Avoidance (BritBox): I first encountered and enjoyed British-Sri Lankan actor and comic Romesh Ranganathan from his one-season show Just Another Immigrant (Showtime) a few years ago. It was the “mostly true story” of his journey from the UK to Los Angeles with his family to do a live stand up show at the Greek. And his latest series Avoidance is also good and he’s really grown as an actor and writer above and beyond his comedy. The character he plays is really frustrating, I wanted to shake his character over and over - he avoids a lot, and also doesn’t listen, mostly to the women in his life, and his son sometimes parents him. As usual with UK shows, the banter is A+, and Ranganathan’s dead pan is amazing.
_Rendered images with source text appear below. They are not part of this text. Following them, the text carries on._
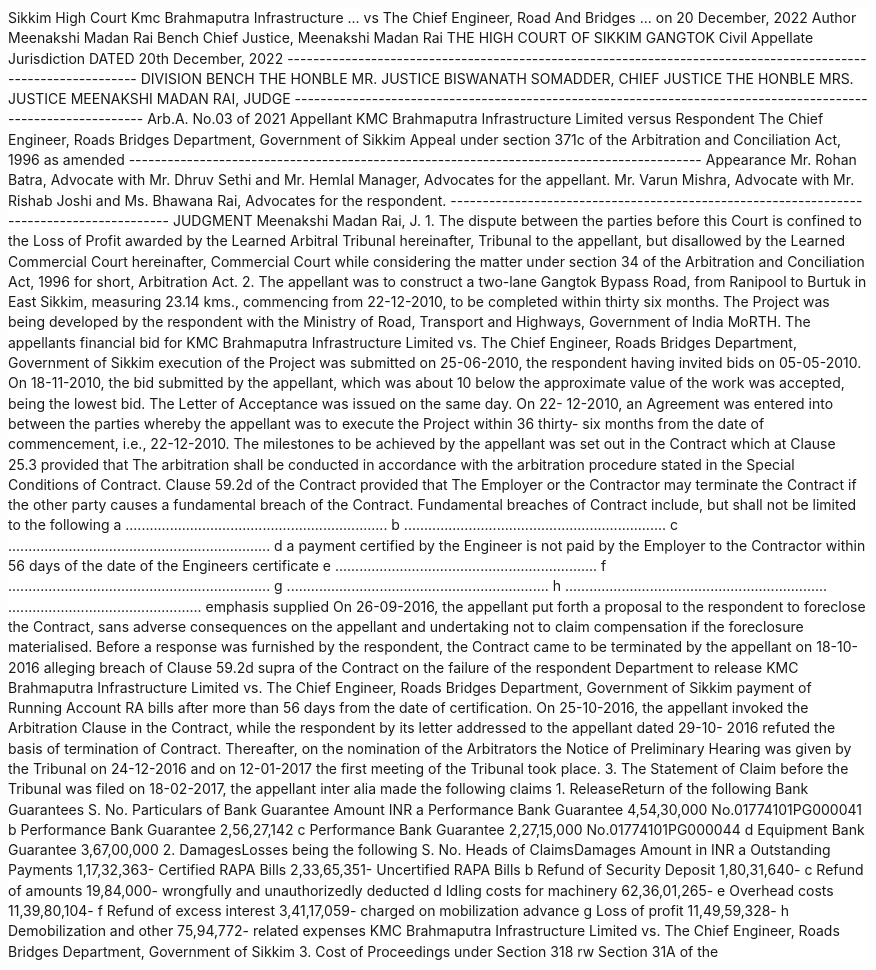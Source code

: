 Sikkim High Court Kmc Brahmaputra Infrastructure ... vs The Chief Engineer, Road And Bridges ... on 20 December, 2022 Author Meenakshi Madan Rai Bench Chief Justice, Meenakshi Madan Rai THE HIGH COURT OF SIKKIM  GANGTOK Civil Appellate Jurisdiction DATED  20th December, 2022 -------------------------------------------------------------------------------------------------------------- DIVISION BENCH  THE HONBLE MR. JUSTICE BISWANATH SOMADDER, CHIEF JUSTICE THE HONBLE MRS. JUSTICE MEENAKSHI MADAN RAI, JUDGE -------------------------------------------------------------------------------------------------------------- Arb.A. No.03 of 2021 Appellant  KMC Brahmaputra Infrastructure Limited versus Respondent  The Chief Engineer, Roads  Bridges Department, Government of Sikkim Appeal under section 371c of the Arbitration and Conciliation Act, 1996 as amended ----------------------------------------------------------------------------------------- Appearance Mr. Rohan Batra, Advocate with Mr. Dhruv Sethi and Mr. Hemlal Manager, Advocates for the appellant. Mr. Varun Mishra, Advocate with Mr. Rishab Joshi and Ms. Bhawana Rai, Advocates for the respondent. ----------------------------------------------------------------------------------------- JUDGMENT Meenakshi Madan Rai, J. 1. The dispute between the parties before this Court is confined to the Loss of Profit awarded by the Learned Arbitral Tribunal hereinafter, Tribunal to the appellant, but disallowed by the Learned Commercial Court hereinafter, Commercial Court while considering the matter under section 34 of the Arbitration and Conciliation Act, 1996 for short, Arbitration Act. 2. The appellant was to construct a two-lane Gangtok Bypass Road, from Ranipool to Burtuk in East Sikkim, measuring 23.14 kms., commencing from 22-12-2010, to be completed within thirty six months. The Project was being developed by the respondent with the Ministry of Road, Transport and Highways, Government of India MoRTH. The appellants financial bid for KMC Brahmaputra Infrastructure Limited vs. The Chief Engineer, Roads  Bridges Department, Government of Sikkim execution of the Project was submitted on 25-06-2010, the respondent having invited bids on 05-05-2010. On 18-11-2010, the bid submitted by the appellant, which was about 10 below the approximate value of the work was accepted, being the lowest bid. The Letter of Acceptance was issued on the same day. On 22- 12-2010, an Agreement was entered into between the parties whereby the appellant was to execute the Project within 36 thirty- six months from the date of commencement, i.e., 22-12-2010. The milestones to be achieved by the appellant was set out in the Contract which at Clause 25.3 provided that The arbitration shall be conducted in accordance with the arbitration procedure stated in the Special Conditions of Contract. Clause 59.2d of the Contract provided that The Employer or the Contractor may terminate the Contract if the other party causes a fundamental breach of the Contract. Fundamental breaches of Contract include, but shall not be limited to the following a ................................................................. b ................................................................. c ................................................................. d a payment certified by the Engineer is not paid by the Employer to the Contractor within 56 days of the date of the Engineers certificate e ................................................................. f ................................................................. g ................................................................. h ................................................................. ................................................ emphasis supplied On 26-09-2016, the appellant put forth a proposal to the respondent to foreclose the Contract, sans adverse consequences on the appellant and undertaking not to claim compensation if the foreclosure materialised. Before a response was furnished by the respondent, the Contract came to be terminated by the appellant on 18-10-2016 alleging breach of Clause 59.2d supra of the Contract on the failure of the respondent Department to release KMC Brahmaputra Infrastructure Limited vs. The Chief Engineer, Roads  Bridges Department, Government of Sikkim payment of Running Account RA bills after more than 56 days from the date of certification. On 25-10-2016, the appellant invoked the Arbitration Clause in the Contract, while the respondent by its letter addressed to the appellant dated 29-10- 2016 refuted the basis of termination of Contract. Thereafter, on the nomination of the Arbitrators the Notice of Preliminary Hearing was given by the Tribunal on 24-12-2016 and on 12-01-2017 the first meeting of the Tribunal took place. 3. The Statement of Claim before the Tribunal was filed on 18-02-2017, the appellant inter alia made the following claims 1. ReleaseReturn of the following Bank Guarantees S. No. Particulars of Bank Guarantee Amount INR a Performance Bank Guarantee 4,54,30,000 No.01774101PG000041 b Performance Bank Guarantee 2,56,27,142 c Performance Bank Guarantee 2,27,15,000 No.01774101PG000044 d Equipment Bank Guarantee 3,67,00,000 2. DamagesLosses being the following S. No. Heads of ClaimsDamages Amount in INR a Outstanding Payments 1,17,32,363- Certified RAPA Bills 2,33,65,351- Uncertified RAPA Bills b Refund of Security Deposit 1,80,31,640- c Refund of amounts 19,84,000- wrongfully and unauthorizedly deducted d Idling costs for machinery 62,36,01,265- e Overhead costs 11,39,80,104- f Refund of excess interest 3,41,17,059- charged on mobilization advance g Loss of profit 11,49,59,328- h Demobilization and other 75,94,772- related expenses KMC Brahmaputra Infrastructure Limited vs. The Chief Engineer, Roads  Bridges Department, Government of Sikkim 3. Cost of Proceedings under Section 318 rw Section 31A of the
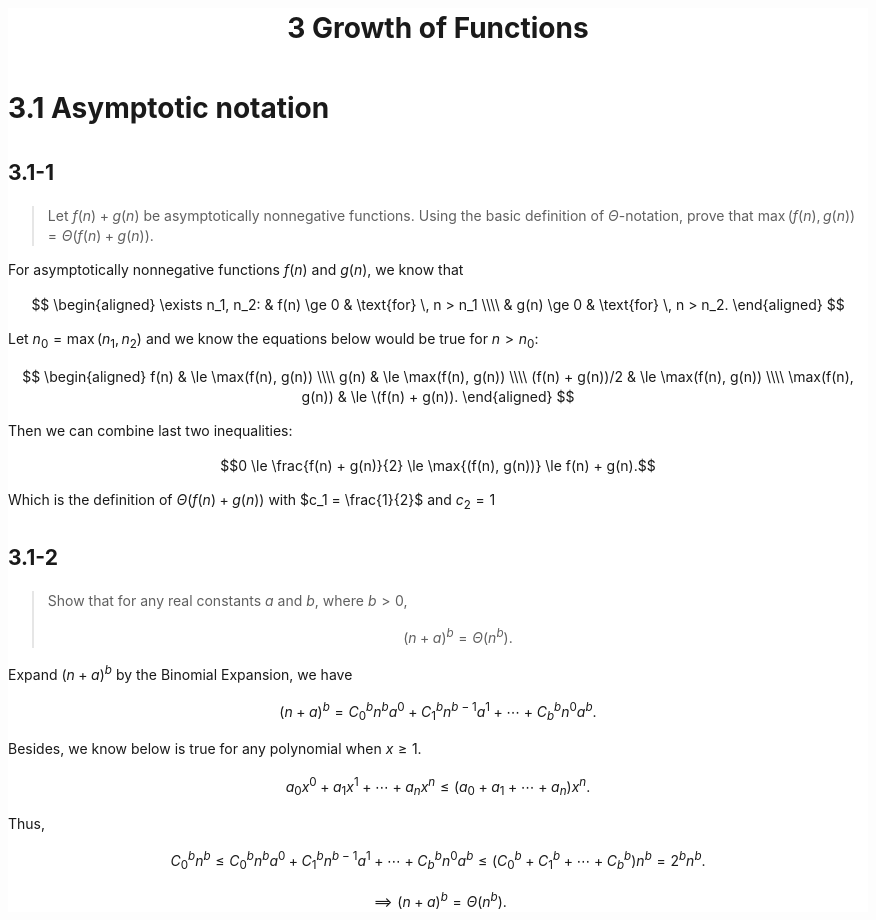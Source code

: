 <h1 style="text-align: center;">3 Growth of Functions</h1>

# 3.1 Asymptotic notation

## 3.1-1

> Let $f(n) + g(n)$ be asymptotically nonnegative functions. Using the basic definition of $\Theta$-notation, prove that $\max(f(n), g(n)) = \Theta(f(n) + g(n))$.

For asymptotically nonnegative functions $f(n)$ and $g(n)$, we know that

$$
\begin{aligned}
\exists n_1, n_2: & f(n) \ge 0 & \text{for} \, n > n_1 \\\\
                  & g(n) \ge 0 & \text{for} \, n > n_2.
\end{aligned}
$$

Let $n_0 = \max(n_1, n_2)$ and we know the equations below would be true for $n > n_0$:

$$
\begin{aligned}
f(n)             & \le \max(f(n), g(n)) \\\\
g(n)             & \le \max(f(n), g(n)) \\\\
(f(n) + g(n))/2  & \le \max(f(n), g(n)) \\\\
\max(f(n), g(n)) & \le \(f(n) + g(n)).
\end{aligned}
$$

Then we can combine last two inequalities:

$$0 \le \frac{f(n) + g(n)}{2} \le \max{(f(n), g(n))} \le f(n) + g(n).$$

Which is the definition of $\Theta{(f(n) + g(n))}$ with $c_1 = \frac{1}{2}$ and $c_2 = 1$

## 3.1-2

> Show that for any real constants $a$ and $b$, where $b > 0$,
>
> $$(n + a)^b = \Theta(n^b). \tag{3.2}$$

Expand $(n + a)^b$ by the Binomial Expansion, we have

$$(n + a)^b = C_0^b n^b a^0 + C_1^b n^{b - 1} a^1 + \cdots + C_b^b n^0 a^b.$$

Besides, we know below is true for any polynomial when $x \ge 1$.

$$a_0 x^0 + a_1 x^1 + \cdots + a_n x^n \le (a_0 + a_1 + \cdots + a_n) x^n.$$

Thus,

$$C_0^b n^b \le C_0^b n^b a^0 + C_1^b n^{b - 1} a^1 + \cdots + C_b^b n^0 a^b \le (C_0^b + C_1^b + \cdots + C_b^b) n^b = 2^b n^b.$$

$$\implies (n + a)^b = \Theta(n^b).$$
The young actor who plays his son is too wonderful and I appreciate the very real portrayal of family life, tensions, anxiety and yes…avoidance. I hope it is renewed but if it isn’t, it’s a good stand alone show! If you like this you can also check out his stand up.
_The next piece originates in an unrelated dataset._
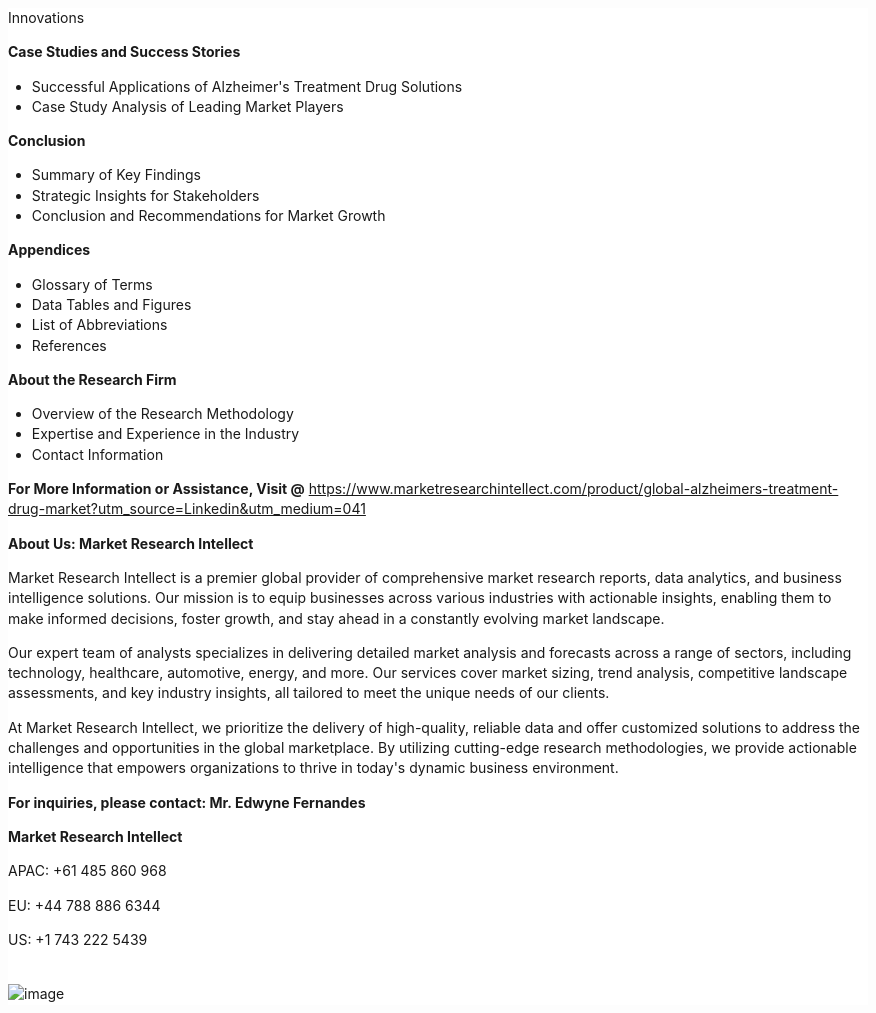 Innovations</li></ul><p><strong>Case Studies and Success Stories</strong></p><ul><li>Successful Applications of Alzheimer's Treatment Drug Solutions</li><li>Case Study Analysis of Leading Market Players</li></ul><p><strong>Conclusion</strong></p><ul><li>Summary of Key Findings</li><li>Strategic Insights for Stakeholders</li><li>Conclusion and Recommendations for Market Growth</li></ul><p><strong>Appendices</strong></p><ul><li>Glossary of Terms</li><li>Data Tables and Figures</li><li>List of Abbreviations</li><li>References</li></ul><p><strong>About the Research Firm</strong></p><ul><li>Overview of the Research Methodology</li><li>Expertise and Experience in the Industry</li><li>Contact Information</li></ul></div><div class="article-main__content" data-test-id="publishing-text-block"><p><span class="font-[700]"><strong>For More Information or Assistance, Visit @</strong>&nbsp;<a href="https://www.marketresearchintellect.com/product/global-alzheimers-treatment-drug-market?utm_source=Linkedin&utm_medium=041">https://www.marketresearchintellect.com/product/global-alzheimers-treatment-drug-market?utm_source=Linkedin&utm_medium=041</a></span></p><p><strong>About Us: Market Research Intellect</strong></p><p>Market Research Intellect is a premier global provider of comprehensive market research reports, data analytics, and business intelligence solutions. Our mission is to equip businesses across various industries with actionable insights, enabling them to make informed decisions, foster growth, and stay ahead in a constantly evolving market landscape.</p><p>Our expert team of analysts specializes in delivering detailed market analysis and forecasts across a range of sectors, including technology, healthcare, automotive, energy, and more. Our services cover market sizing, trend analysis, competitive landscape assessments, and key industry insights, all tailored to meet the unique needs of our clients.</p><p>At Market Research Intellect, we prioritize the delivery of high-quality, reliable data and offer customized solutions to address the challenges and opportunities in the global marketplace. By utilizing cutting-edge research methodologies, we provide actionable intelligence that empowers organizations to thrive in today's dynamic business environment.</p><p><strong>For inquiries, please contact: Mr. Edwyne Fernandes</strong></p><p><strong>Market Research Intellect</strong></p><p>APAC: +61 485 860 968</p><p>EU: +44 788 886 6344</p><p>US: +1 743 222 5439</p></div><div class="article-main__content" data-test-id="publishing-text-block">&nbsp;</div>
![image](https://github.com/user-attachments/assets/2458976a-82f2-47cc-b297-ea74370b585a)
“To watch him try to articulate his feelings under pressure, to manage his anger when this strange emotion does well up in him, to parse the difference between being assertive and aggressive when neither comes naturally, or simply to step up to where he needs to be – to watch all this is to feel seen in the worst and possibly most valuable way. Not that we’ll tell anyone, of course.” - The Guardian
Honorable Mentions:
H/Jack (Apple TV): I watched this for Idris Elba. And it was totally enjoyable and also ridiculous. A great time pass. And it didn’t do all the horrible tropes it could have.
Never Have I Ever (Netflix): This show, which entered our lives in the spring of 2020 in lockdown ended in 2023 with its 4th season. And it’s been a joy to watch. It’s a teenage family dramedy, and as I’ve said before, teenagers are extra, but this one has the added ingredient of weaving in immediate and long lasting grief. This show was intense, because Devi was a teenager, who was grieving, and going through all the teenage things at the same time. While the show purported to be about which love interest Devi would end up with, for me, it was truly about the relationship Devi had with her mother, her family, and her friends, her grief, and of course herself. And in those relationships, the show did a great job with all those arcs. I hope so many of the actors on this show have long careers, they were excellent.
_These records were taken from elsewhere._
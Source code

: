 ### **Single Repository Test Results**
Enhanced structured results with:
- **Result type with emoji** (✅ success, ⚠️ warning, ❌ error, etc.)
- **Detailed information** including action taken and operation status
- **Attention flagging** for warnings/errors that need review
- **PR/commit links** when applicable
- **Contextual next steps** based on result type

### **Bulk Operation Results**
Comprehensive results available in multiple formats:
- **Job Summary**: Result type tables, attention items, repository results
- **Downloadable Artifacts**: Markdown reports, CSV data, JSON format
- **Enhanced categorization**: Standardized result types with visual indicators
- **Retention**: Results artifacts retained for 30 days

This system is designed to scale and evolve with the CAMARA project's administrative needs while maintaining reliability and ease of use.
Survival of The Thickest (Netflix): Michelle Buteau is a treasure. A comic, podcast host and actress. Her facial expressions are the key to her comic timing and reactions! I loved her as Ali Wong’s best friend and colleague in Always Be My Maybe and she has her own show now! It’s a very common tv show foundation - a suddenly single woman trying to survive NYC with her village, but then breaks a lot of expectations, who was going to get together with whom, when people were going to overreact or not. It surprised me all while keeping the best of the comedy and romcom tropes. The cast of friends, quirky roommates and romantic partners are funny and attractive, and I cannot wait for 2nd season. I was sad when it was over and it was so easy to watch and enjoy.
Wonder Years (Hulu): I watched the original Wonder Years back in the day and really enjoyed this new Wonder Years in its two seasons. It’s Dulé Hill as the dad! Don Cheadle as the voice over! It is both reminiscent of the original and entirely different with a Black family in Montgomery, Alabama in the 1960s. The music is fantastic, the cast of young adults is charming, and it’s only two seasons so easy to watch. The guest stars are AMAZING - Patti LaBelle, Bradley Whitford, Tituss Burgess, Malcolm Jamal-Warner, and more!